From 8d0add86f66db5324f8b965b832aea7cc1361498 Mon Sep 17 00:00:00 2001
From: yum <yum.food.vr@gmail.com>
Date: Sat, 24 Jun 2023 18:02:37 -0700
Subject: Rework transcription commit logic

At the core of the STT, there's a loop which uses Whisper to convert
audio into a transcript. As you say something, whisper sees growing
fragments of your sentence:

t0: "Hell"
t1: "Hello"
t2: "Hello, world!"

So we need some algorithm which takes these fragments and
accumulates them into an ever-growing transcript.
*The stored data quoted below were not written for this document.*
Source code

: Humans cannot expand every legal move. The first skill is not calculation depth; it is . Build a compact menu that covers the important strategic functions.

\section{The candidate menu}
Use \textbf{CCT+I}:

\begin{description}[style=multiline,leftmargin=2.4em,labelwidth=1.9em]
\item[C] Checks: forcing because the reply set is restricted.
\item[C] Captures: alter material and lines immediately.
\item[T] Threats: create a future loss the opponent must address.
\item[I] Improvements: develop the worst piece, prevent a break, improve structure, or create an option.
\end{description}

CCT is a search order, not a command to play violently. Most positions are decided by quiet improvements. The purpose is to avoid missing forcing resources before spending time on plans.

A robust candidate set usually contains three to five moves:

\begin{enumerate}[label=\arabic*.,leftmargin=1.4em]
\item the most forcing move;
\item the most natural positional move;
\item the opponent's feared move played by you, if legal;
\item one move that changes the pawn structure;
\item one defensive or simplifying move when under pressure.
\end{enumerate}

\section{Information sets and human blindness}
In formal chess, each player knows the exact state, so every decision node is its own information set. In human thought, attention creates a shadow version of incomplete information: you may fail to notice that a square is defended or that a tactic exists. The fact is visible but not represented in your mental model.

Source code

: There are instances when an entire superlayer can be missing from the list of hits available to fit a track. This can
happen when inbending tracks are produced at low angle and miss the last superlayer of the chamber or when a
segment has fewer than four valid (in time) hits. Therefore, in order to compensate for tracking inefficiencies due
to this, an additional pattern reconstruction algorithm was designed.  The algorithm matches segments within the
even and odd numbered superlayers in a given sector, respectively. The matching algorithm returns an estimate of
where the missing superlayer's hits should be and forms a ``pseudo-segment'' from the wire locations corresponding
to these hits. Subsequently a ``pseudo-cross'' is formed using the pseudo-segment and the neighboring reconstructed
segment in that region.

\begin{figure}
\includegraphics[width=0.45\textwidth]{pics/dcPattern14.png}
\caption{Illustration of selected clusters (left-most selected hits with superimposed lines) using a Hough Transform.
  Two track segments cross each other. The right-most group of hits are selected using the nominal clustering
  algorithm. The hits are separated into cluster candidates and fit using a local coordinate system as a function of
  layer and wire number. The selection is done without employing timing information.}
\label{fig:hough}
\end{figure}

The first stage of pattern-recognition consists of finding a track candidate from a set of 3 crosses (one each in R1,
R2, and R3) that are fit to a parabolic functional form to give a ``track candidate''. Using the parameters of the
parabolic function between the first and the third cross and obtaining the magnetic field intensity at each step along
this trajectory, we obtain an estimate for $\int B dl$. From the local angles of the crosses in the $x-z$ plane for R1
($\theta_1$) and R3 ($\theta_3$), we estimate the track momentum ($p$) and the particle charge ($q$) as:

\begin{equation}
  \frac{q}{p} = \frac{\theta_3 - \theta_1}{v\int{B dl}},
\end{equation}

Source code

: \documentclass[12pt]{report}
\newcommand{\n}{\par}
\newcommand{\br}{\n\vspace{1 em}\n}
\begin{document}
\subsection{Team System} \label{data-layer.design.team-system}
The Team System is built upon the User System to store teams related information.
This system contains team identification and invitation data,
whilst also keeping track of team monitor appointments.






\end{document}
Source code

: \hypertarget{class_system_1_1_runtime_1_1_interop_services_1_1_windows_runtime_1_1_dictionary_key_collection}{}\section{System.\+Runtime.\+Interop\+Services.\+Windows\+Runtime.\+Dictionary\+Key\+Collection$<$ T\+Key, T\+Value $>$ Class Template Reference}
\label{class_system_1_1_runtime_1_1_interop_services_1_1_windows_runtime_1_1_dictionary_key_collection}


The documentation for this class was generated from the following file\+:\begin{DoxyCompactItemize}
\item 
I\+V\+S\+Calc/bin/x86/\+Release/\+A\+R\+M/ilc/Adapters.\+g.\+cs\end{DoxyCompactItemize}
Previously I did this with fuzzy string matching. I'd find the region
where the two transcripts overlap and edit the two together to produce a
longer transcript. The big problem is that if there's no overlap, it's
not clear whether whisper radically changed its mind as to what was
said, or whether the user paused for a long time before saying
something new. So I'd have to reset the growing transcript.

Now I get the timestamps from Whisper and wait for it to give me the
same 3 transcripts for the last utterance. Once the transcript
stabilizes like this, I commit the text. This enables a temporally
stable, ever-growing transcript that's also quite accurate.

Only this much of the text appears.